Des cuves-sculptures
Si l’extérieur du bâtiment se veut sobre, l’intérieur est ouvertement spectaculaire grâce notamment à un dôme de 38 mètres de diamètre sans poteaux. Ce socle majestueux vient recouvrir une salle de 1 500 m² accueillant 44 cuves entièrement en béton, y compris l’intérieur puisque seul de l’acide tartrique, un matériau naturel issu de la vigne, y est projeté pour constituer une pellicule imperméable et étanche.
« Ce sont de véritables sculptures qui font entre 10 et 15 tonnes à vide, 4 mètres de haut et 2,5 de diamètre souligne Daniel Romeo. Lorsque le visiteur arrive sur la passerelle, il est comme suspendu au-dessus d’elles, puis il peut descendre par un escalier circulaire au cœur de cette zone de travail où il se retrouve compressé contre les cuves. Cela crée une impression forte qui rappelle la puissance d’un très bon vin, ce côté tourbillonnant que notre palais garde en mémoire. Le bâtiment, par ces formes, donne un ressenti spatial que j’espère analogue. »
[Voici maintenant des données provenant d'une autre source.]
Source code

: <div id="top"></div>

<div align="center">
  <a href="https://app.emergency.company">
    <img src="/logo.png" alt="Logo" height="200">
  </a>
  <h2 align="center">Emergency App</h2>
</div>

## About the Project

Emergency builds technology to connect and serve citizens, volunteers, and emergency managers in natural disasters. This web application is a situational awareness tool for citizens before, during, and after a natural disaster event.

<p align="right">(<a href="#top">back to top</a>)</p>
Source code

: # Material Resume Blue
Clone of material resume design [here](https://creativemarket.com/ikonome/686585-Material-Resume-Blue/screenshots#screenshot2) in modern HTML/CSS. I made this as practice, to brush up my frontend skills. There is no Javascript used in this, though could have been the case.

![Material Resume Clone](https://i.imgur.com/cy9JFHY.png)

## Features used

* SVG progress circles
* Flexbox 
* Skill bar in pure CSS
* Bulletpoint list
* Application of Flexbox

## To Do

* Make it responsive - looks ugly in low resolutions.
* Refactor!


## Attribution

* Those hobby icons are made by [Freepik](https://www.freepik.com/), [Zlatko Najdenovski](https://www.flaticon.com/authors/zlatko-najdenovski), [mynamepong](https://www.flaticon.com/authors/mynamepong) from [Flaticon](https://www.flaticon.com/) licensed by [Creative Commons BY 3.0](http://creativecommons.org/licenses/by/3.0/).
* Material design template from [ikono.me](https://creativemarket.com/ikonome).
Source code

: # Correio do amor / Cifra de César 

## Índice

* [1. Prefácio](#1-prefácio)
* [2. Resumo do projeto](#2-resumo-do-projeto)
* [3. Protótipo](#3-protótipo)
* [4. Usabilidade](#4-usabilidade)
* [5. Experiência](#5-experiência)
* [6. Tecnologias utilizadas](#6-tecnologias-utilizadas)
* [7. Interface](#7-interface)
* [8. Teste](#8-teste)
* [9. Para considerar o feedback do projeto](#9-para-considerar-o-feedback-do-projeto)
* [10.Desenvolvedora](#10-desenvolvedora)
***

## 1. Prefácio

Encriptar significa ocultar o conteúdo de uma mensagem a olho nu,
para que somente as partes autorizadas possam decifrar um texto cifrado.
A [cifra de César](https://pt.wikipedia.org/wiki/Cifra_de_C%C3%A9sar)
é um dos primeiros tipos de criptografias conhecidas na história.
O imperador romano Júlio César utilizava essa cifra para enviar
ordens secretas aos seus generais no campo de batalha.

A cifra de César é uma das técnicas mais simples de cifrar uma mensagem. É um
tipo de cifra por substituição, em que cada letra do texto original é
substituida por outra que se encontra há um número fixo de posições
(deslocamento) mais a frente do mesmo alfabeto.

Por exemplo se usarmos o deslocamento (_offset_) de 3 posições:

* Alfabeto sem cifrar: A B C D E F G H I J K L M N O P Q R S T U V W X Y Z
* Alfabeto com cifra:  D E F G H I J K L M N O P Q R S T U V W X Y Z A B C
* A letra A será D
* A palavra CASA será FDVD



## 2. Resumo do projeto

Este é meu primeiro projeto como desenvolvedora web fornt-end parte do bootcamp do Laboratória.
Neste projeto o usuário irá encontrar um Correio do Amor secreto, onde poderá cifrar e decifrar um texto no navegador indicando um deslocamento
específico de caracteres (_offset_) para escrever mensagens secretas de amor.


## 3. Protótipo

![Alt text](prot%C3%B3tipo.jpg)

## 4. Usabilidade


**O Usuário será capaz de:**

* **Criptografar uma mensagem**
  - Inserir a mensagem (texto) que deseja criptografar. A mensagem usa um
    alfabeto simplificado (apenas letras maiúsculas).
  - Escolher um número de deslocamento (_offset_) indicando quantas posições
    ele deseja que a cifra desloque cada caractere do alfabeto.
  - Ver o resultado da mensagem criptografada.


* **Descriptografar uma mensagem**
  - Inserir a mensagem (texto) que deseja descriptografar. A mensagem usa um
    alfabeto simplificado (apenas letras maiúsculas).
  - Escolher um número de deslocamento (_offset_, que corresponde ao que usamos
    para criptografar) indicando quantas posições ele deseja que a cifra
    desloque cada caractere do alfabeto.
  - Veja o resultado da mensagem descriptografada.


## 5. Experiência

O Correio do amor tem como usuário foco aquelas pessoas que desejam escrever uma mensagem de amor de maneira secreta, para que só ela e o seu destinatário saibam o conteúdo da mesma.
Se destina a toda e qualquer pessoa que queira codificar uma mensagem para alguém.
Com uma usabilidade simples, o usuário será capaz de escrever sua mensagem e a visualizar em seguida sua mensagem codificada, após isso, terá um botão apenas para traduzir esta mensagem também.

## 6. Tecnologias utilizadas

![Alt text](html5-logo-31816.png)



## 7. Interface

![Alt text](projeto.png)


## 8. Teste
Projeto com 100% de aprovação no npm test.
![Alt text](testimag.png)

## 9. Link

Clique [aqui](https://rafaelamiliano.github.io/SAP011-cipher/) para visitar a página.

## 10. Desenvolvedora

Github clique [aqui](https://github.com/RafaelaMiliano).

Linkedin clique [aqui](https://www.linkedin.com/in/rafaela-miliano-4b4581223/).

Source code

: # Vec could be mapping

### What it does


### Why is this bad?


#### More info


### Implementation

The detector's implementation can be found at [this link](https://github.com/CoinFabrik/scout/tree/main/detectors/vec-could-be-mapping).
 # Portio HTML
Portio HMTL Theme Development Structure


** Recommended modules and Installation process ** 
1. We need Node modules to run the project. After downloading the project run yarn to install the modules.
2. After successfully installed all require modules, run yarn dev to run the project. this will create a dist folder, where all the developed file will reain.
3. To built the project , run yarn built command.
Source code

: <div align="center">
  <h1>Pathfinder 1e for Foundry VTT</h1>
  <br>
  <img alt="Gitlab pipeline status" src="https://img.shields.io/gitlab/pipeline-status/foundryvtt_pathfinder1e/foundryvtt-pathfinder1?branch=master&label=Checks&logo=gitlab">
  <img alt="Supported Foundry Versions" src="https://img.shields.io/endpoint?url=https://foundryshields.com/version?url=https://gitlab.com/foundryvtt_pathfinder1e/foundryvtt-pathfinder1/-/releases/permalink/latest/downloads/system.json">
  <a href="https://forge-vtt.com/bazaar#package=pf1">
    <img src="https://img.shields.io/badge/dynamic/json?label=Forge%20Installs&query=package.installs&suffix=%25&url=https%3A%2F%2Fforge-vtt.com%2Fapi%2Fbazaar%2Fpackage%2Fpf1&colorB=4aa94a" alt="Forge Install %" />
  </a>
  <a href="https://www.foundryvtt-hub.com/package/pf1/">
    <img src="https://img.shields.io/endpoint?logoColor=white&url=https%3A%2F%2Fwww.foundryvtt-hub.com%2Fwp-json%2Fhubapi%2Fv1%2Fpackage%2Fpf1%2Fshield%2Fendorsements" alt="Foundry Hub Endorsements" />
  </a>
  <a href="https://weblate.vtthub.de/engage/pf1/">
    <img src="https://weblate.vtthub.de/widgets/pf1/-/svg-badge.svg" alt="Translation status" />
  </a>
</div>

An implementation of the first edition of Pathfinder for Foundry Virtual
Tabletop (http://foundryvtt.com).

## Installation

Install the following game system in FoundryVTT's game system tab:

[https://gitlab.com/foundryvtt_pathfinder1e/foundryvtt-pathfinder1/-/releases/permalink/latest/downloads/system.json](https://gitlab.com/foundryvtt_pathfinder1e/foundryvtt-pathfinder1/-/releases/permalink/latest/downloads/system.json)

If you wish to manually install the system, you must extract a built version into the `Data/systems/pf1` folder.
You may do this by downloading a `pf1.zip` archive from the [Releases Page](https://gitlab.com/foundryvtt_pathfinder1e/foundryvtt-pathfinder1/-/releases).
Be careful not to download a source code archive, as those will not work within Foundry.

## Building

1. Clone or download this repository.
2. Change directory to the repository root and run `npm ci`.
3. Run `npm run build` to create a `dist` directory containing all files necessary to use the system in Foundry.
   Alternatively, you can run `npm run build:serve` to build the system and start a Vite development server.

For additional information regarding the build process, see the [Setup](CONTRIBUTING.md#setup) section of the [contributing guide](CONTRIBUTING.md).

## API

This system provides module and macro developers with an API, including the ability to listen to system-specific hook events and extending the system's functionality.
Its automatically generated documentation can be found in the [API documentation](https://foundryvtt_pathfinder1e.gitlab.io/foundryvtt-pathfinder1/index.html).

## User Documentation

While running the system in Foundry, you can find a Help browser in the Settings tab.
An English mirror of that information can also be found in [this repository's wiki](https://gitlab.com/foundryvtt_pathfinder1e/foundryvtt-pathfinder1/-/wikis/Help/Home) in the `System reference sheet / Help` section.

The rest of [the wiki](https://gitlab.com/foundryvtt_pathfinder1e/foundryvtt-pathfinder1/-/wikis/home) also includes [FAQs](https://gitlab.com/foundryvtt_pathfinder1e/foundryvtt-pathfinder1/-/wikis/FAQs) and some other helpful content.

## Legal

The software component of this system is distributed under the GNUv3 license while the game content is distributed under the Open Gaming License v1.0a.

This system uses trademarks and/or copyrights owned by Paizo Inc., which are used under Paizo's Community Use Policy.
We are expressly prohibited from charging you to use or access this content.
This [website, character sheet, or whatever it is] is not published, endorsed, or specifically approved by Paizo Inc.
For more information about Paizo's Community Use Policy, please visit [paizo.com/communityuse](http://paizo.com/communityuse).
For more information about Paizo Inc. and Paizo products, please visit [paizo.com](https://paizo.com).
Sous la salle cuves, le chai à barriques d’une surface identique est lui équipé en chauffage et refroidissement pour assurer une température constante de 17 degrés Celsius.
Outre ses qualités thermiques, le choix du béton a également été fait pour son aspect pérenne qui correspond au contexte patrimonial dans lequel le chai s’insère, l’ensemble de la zone étant classé monument historique.
Si le béton d’une couleur très claire en raison d’un granulat blanc, est d’une composition classique, un travail d’orfèvre a été réalisé sur les coffrages.
Réalisés sur mesure en raison des formes sinusoïdales du chai, ils ont permis de produire un béton lisse et brut du plus bel effet, notamment pour la voûte coulée d’un seul tenant en une seule et même nuit.